→ **About this task**
Repeat the records verbatim and leave the pictures out of your copy.

Stored data:
=-=-=
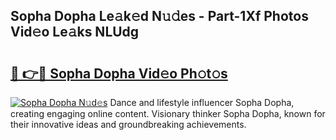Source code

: ## Sopha Dopha Le𝚊k𝚎d N𝚞𝚍es - Part-1Xf Photos Vid𝚎o Le𝚊ks NLUdg

# <h2><a href="http://fbb97r4.evod.top/?m=Sopha+Dopha">🔗 👉🔴 Sopha Dopha Vid𝚎o Ph𝚘t𝚘s</a></h2>

[![Sopha Dopha N𝚞d𝚎s](https://i.imgur.com/8V9OHl7.gif)](http://fbb97r4.evod.top/?m=Sopha+Dopha)
Dance and lifestyle influencer Sopha Dopha, creating engaging online content. Visionary thinker Sopha Dopha, known for their innovative ideas and groundbreaking achievements.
=-=-=
→ **Response area**
Source code

: ## Sopha Dopha Le𝚊k𝚎d N𝚞𝚍es - Part-1Xf Photos Vid𝚎o Le𝚊ks NLUdg

# <h2><a href="http://fbb97r4.evod.top/?m=Sopha+Dopha">🔗 👉🔴 Sopha Dopha Vid𝚎o Ph𝚘t𝚘s</a></h2>

[![Sopha Dopha N𝚞d𝚎s](https://i.imgur.com/8V9OHl7.gif)](http://fbb97r4.evod.top/?m=Sopha+Dopha)
Dance and lifestyle influencer Sopha Dopha, creating engaging online content. Visionary thinker Sopha Dopha, known for their innovative ideas and groundbreaking achievements.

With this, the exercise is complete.